[KS] hangul to hanja conversion online

Werner Sasse werner_sasse at hotmail.com
Fri Jun 1 01:14:22 EDT 2012





Response to the following (sorry to be so late, I was travelling...), and sorry to be a little sketchy, but I am writing from memory...
 
>Prof. Harbmeier recently noted that most recently modernized languages despite sounding "native," are actually mirroring English concepts and >rhetoric, under the guise of native sound.  "나막신" appears to be just such an instance, only Chinese replacing English. It is puzzling that 나막 is >used instead of 나무 to calque "tree" 신 as "wear"?  "
 
==> 나막 is a fossilized form of an old Korean word. The development was 나막 > 남ㄱ (남기, 남ㄱaㄹ, 남ㄱaㅣ [a = arae-a]) . 나모 is the Middle Korean form without suffix and before -와. ModKor 나무 comes from the latter...鷄林類事 has 木曰南記dial. also 남구, 남게, 낭게, 낭기, 냉기... ==> 신 is Middle and Mod Korean for "shoe" No Chinese involved here Best wishesWerner Sasse 
 
Date: Mon, 28 May 2012 19:02:55 +0900
From: kc.kim2 at gmail.com
To: koreanstudies at koreaweb.ws
Subject: Re: [KS] hangul to hanja conversion online

Yes indeed! Heaven forbid, that "ANY Korean word would be writable with Chinese characters."

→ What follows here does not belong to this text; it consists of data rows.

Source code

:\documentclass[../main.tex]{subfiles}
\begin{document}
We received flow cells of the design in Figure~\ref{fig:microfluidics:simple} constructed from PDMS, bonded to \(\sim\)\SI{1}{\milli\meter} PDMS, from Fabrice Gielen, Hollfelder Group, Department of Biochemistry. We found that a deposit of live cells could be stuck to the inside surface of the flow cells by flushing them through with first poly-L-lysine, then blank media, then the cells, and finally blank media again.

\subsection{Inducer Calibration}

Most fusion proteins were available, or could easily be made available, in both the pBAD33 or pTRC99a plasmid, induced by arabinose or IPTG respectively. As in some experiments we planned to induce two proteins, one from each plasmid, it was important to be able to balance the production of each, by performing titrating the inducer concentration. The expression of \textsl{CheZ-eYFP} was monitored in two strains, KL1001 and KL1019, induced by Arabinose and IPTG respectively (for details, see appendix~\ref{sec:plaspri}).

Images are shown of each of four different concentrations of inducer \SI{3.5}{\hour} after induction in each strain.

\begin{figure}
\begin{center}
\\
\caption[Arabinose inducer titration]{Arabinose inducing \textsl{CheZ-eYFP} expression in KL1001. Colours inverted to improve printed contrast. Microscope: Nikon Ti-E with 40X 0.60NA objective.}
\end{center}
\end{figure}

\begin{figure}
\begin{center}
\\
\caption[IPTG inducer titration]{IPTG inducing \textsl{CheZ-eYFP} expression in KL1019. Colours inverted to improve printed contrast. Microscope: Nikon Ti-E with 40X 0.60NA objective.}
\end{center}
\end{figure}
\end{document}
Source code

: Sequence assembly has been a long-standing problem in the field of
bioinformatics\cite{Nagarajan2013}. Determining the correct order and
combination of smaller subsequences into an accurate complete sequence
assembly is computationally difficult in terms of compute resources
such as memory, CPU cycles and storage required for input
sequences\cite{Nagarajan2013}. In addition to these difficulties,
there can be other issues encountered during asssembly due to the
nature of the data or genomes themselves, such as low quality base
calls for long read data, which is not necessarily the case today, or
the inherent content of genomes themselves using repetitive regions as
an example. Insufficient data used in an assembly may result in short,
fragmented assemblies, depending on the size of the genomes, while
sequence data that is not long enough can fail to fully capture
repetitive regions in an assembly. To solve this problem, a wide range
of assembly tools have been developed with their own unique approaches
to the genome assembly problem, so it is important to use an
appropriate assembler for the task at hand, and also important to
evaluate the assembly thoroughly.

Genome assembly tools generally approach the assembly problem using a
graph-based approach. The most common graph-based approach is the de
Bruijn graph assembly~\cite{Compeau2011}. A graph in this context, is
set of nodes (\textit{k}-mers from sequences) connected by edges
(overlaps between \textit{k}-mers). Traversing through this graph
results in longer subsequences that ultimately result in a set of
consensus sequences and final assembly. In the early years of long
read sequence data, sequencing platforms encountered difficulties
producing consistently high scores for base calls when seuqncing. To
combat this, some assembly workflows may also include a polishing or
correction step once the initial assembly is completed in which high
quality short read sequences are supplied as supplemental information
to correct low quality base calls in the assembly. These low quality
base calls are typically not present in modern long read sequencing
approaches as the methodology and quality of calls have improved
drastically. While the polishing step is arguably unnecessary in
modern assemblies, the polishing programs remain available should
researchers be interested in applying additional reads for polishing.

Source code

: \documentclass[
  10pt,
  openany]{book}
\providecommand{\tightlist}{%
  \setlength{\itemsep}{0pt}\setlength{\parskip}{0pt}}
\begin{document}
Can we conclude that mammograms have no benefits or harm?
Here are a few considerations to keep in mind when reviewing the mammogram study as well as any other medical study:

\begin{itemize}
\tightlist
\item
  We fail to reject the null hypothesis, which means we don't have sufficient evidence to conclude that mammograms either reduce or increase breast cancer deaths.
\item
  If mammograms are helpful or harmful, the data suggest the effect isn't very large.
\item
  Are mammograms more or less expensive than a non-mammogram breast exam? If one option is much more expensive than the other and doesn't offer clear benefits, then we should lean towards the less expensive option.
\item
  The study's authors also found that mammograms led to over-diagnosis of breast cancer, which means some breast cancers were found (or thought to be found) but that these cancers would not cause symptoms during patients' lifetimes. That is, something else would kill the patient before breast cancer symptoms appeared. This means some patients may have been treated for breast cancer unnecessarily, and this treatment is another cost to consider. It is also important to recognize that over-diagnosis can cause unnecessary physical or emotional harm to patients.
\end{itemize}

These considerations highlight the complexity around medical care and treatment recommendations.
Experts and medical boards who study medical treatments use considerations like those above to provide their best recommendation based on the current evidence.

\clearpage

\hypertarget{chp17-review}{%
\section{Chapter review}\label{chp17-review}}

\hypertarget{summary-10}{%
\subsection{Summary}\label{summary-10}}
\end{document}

There was a news item last year describing a wondrous program capable of making this automatic conversion from hangul to hanja.  Not surprisingly, Korean media's and the public's response can best be described as "so what," and "means nothing to me" and "does nothing for me."  All quite true!  While 92% may sound good, if you imagine that 8% of your text is gobbledy-gook, you really can not avoid ending up with gobbledy-gook.  Not surprising and quite necessary.  But looked at from another perspective, that is from the view of Chinese or Japanese students, wives, husbands, children, etc (the only two hanzi countries remaining), who must wrestle with Korean text, it could be a heaven-sent.  While the hanja to hangul is easy as cake, hangul to hanja is not a trivial problem and still looking for a solution.  It is also not so unimportant a problem as every translation software's accuracy is just as equally determined by the performance of hangul to hanja conversion.  Every time you look at the translate.google or any translator and wonder why the output is gobbledy-gook, this is always a large part of it.  


Prof. Harbmeier recently noted that most recently modernized languages despite sounding "native," are actually mirroring English concepts and rhetoric, under the guise of native sound.  "나막신" appears to be just such an instance, only Chinese replacing English. It is puzzling that 나막 is used instead of 나무 to calque "tree" 신 as "wear"?  Yoo Kwang-on shows prescience with his recent post about 지렁이 which he glossed as 地龍'이.


Altaic question?  Just how many words are we talking about here?  What percentage of modern Korean?

On Sun, May 27, 2012 at 12:02 PM,  <gkl1 at columbia.edu> wrote:

Hi List,



Admittedly a huge number of Chinese words and compounds have become part of Korean's vocabulary, just as a huge number of Greek and and Latin words have become a part of the vocabulary of English (and the other European languages too). But it's distressing to learn that people might think ANY Korean word would be writable with Chinese characters. If that were so, then Korean would be a language in the Sino-Tibetan family. It's hard enough to get scholarly agreement on what language family CAN claim Korean's ancestry, but any linguistic reference work would make it clear that it's not a Chinese-type language.




Gari Ledyard



Quoting Clark W Sorensen <sangok at u.washington.edu>:




Caren,



Namaksin is a native Korean word, so it doesn't have corresponding

Chinese characters. However, any of the on-line dictionaries will give

the characters for Korean words such as at naver.com. The problem is

you have to input the Korean in hangul.



Clark Sorensen



On Fri, 25 May 2012, Freeman, Caren (cwf8q) wrote:






I’m asking this question on behalf of a colleague who is a sinologist.  He asks:







“i want to see what chinese characters correspond to korean "Namaksin"  wooden clogs.  Namaksin (나막신)







Is there an online dictionary that gives the classic readings for korean words entered in pinyin type western alphabet?”